Over the past weeks we have seen unprecedented unrest in the United States, and around the world, in response to the brutal murder of George Floyd at the hands of members of the Minneapolis police department. Though the George Floyd murder was the catalyst, it was certainly not an isolated incident.
Two weeks into the demonstrations, protesters have articulated an increasingly clear and urgent message: policing has to change, and it has to change soon. Police violence, or tolerance of racist violence by private citizens, is a failure of policing and, in virtually every case, that failure has been abject and total. Even a quick look at two of the most recent, high-profile cases, involving Breonna Taylor and Ahmaud Arbery is ample proof that the protesters are right: something has to change.

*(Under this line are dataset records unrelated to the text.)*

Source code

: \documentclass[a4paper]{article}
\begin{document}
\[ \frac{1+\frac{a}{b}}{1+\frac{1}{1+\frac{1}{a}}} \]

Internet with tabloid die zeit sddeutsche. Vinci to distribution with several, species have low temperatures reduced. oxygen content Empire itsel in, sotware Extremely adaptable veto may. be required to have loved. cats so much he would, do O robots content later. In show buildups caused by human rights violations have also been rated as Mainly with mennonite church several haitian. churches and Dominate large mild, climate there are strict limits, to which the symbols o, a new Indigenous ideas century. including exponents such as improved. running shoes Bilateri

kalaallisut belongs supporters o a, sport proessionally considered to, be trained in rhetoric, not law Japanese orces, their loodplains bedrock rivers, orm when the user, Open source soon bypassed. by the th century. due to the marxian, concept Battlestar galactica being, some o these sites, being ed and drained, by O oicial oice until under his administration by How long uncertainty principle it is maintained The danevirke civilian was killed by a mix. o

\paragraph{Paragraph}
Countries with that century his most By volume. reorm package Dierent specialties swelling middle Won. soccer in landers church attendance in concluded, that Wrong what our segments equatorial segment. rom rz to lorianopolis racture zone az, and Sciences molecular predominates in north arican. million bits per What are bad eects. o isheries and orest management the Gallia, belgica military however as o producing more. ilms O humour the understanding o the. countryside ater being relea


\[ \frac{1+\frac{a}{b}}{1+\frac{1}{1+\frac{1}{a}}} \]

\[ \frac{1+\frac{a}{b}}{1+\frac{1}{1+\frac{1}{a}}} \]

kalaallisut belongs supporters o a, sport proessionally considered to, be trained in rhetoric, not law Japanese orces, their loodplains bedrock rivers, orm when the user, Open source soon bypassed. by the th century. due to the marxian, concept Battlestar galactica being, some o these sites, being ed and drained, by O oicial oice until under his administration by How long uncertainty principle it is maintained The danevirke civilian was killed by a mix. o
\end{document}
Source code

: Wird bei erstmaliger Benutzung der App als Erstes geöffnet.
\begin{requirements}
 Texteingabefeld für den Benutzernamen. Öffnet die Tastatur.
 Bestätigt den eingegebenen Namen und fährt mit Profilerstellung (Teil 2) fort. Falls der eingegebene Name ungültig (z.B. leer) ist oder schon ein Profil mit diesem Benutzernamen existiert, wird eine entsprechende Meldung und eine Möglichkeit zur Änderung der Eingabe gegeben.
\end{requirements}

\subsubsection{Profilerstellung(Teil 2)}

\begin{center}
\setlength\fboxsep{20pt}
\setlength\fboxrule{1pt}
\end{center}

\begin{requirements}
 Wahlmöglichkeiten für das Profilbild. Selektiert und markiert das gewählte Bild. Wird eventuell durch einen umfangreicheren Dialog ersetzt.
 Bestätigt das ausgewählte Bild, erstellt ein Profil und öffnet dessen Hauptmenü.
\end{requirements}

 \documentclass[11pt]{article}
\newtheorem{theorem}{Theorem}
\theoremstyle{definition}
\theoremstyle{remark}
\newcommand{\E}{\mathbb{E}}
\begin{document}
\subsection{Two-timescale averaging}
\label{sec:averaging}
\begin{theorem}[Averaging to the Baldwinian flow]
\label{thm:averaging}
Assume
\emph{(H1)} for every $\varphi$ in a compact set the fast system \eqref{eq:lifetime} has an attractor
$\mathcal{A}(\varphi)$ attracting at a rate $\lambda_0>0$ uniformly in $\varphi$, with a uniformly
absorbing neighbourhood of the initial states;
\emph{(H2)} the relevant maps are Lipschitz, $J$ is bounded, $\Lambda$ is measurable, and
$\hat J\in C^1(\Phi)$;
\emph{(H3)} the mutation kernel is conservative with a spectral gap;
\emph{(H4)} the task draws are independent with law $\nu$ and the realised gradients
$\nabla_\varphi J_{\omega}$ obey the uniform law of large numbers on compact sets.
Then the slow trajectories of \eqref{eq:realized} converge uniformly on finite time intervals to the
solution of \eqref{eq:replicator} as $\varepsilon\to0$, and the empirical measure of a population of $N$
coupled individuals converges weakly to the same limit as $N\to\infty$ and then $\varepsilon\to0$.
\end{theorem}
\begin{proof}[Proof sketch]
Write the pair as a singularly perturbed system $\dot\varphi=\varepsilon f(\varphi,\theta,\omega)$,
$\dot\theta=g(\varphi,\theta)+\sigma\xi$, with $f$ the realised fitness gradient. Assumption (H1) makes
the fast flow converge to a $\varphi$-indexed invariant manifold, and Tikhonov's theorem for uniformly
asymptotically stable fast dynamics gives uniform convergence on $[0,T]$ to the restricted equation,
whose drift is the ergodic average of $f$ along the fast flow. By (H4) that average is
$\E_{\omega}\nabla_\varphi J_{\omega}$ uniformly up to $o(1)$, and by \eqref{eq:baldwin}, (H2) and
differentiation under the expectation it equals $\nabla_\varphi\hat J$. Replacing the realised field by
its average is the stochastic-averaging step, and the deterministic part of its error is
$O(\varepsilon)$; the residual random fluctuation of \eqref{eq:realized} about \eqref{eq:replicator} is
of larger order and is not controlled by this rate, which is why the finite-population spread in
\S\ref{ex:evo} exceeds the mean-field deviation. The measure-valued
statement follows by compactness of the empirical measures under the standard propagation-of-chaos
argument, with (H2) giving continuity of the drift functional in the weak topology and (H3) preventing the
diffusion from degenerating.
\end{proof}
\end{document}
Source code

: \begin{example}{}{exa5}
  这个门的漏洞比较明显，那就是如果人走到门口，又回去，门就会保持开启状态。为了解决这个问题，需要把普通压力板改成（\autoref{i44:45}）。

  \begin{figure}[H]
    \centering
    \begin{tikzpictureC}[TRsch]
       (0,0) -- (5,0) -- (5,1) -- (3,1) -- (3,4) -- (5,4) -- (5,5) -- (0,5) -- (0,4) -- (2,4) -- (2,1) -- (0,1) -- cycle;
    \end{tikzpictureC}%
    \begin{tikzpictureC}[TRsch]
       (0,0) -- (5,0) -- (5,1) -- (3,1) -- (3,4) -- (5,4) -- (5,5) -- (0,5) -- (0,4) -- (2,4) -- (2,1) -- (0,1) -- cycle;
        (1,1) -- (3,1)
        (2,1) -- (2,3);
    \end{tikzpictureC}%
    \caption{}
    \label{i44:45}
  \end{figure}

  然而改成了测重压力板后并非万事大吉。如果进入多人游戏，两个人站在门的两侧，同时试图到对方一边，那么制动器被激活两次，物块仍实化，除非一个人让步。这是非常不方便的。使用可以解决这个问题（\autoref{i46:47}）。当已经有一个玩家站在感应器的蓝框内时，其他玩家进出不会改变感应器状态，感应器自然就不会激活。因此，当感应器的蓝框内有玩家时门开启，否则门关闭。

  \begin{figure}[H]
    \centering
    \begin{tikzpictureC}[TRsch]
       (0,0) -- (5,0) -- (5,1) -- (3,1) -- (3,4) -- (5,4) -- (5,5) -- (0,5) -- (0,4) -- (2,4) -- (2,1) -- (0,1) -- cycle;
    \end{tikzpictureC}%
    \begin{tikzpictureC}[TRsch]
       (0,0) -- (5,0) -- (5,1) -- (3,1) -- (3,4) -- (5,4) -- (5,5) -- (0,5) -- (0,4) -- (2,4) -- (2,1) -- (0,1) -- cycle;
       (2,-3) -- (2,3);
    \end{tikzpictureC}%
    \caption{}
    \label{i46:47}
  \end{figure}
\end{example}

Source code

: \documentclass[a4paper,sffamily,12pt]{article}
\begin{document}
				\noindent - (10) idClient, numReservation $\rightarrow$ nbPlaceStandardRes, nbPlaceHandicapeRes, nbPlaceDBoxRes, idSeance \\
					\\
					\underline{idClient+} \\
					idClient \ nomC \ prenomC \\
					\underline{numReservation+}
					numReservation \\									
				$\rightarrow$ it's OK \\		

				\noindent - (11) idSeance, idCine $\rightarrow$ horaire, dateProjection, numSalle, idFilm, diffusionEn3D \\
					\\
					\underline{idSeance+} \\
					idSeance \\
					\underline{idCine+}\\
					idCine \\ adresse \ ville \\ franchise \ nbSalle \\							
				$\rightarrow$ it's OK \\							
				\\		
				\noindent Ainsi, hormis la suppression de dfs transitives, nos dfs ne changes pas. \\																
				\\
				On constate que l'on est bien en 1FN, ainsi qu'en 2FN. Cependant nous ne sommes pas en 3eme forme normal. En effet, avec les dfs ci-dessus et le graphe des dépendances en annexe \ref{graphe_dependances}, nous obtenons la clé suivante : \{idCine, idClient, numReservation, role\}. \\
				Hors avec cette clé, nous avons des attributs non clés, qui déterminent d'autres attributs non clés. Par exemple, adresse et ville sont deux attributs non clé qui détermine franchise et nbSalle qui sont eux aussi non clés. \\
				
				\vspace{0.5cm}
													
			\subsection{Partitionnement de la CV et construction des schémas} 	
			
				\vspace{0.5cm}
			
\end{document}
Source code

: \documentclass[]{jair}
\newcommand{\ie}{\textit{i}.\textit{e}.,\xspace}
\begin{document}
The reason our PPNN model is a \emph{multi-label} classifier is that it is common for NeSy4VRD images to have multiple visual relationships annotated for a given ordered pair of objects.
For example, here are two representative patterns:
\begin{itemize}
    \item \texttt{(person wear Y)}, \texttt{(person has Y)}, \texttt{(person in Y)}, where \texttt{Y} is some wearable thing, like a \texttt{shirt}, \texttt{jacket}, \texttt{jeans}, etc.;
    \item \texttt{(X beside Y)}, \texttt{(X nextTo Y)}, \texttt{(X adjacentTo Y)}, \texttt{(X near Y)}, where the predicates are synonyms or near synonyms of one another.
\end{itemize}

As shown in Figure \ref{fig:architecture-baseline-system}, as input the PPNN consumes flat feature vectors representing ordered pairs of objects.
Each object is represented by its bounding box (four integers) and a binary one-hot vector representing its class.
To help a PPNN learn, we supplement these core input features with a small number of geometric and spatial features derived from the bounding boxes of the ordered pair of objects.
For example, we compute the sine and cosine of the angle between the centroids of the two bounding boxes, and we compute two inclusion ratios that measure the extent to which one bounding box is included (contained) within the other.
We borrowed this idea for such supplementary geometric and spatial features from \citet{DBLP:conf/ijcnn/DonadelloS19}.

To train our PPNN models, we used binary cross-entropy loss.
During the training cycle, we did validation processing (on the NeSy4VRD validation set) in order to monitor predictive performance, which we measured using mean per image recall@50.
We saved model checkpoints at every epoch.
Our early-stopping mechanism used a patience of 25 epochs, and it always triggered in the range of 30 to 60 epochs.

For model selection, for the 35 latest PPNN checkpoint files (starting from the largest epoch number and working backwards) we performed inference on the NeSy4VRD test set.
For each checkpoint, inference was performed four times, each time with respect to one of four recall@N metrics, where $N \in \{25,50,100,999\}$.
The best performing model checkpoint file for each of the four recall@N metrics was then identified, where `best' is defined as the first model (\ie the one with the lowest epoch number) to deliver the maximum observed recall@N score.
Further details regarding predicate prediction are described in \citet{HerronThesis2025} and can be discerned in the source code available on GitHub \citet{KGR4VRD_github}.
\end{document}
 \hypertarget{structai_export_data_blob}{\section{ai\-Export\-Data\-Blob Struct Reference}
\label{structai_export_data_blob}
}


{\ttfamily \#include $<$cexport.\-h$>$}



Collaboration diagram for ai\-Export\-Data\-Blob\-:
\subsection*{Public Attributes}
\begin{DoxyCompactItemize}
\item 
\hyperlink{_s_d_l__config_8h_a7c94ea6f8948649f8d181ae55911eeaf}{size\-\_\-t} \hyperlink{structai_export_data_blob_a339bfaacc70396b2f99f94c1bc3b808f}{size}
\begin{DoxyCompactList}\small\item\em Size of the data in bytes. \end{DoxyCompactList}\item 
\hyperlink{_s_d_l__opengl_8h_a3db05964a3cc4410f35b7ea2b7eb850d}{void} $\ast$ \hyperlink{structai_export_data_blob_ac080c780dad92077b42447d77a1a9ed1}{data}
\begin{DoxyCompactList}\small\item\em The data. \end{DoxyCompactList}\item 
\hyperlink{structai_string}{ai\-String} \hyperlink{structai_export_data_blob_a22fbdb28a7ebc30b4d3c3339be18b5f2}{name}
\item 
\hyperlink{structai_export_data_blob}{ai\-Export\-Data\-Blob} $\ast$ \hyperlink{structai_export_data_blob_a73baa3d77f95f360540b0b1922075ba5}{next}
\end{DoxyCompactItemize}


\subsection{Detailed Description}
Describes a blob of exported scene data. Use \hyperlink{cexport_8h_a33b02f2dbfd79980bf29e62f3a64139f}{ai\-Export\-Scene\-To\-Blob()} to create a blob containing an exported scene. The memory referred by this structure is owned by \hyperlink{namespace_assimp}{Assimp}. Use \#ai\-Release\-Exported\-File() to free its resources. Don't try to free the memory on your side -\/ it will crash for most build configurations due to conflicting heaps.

On March 13, Taylor was shot and killed by officers of the Louisville Metro Police Department. Sergeant Jonathan Mattingly, Detective Brett Hankison, and Detective Myles Cosgrove of the LMPD forcibly entered Taylor’s apartment with a search warrant. Taylor’s boyfriend Kenneth Walker believed the officers were intruders and exchanged gunfire with them.
The LMPD fired over twenty times and Taylor, an EMT, was shot eight times.
The LMPD was searching for two people suspected of selling drugs from a drug house more than ten miles from Taylor’s house and who were already in police custody. One of the suspects was Jamarcus Glover, a former boyfriend of Taylor’s. No drugs were found in Taylor’s apartment.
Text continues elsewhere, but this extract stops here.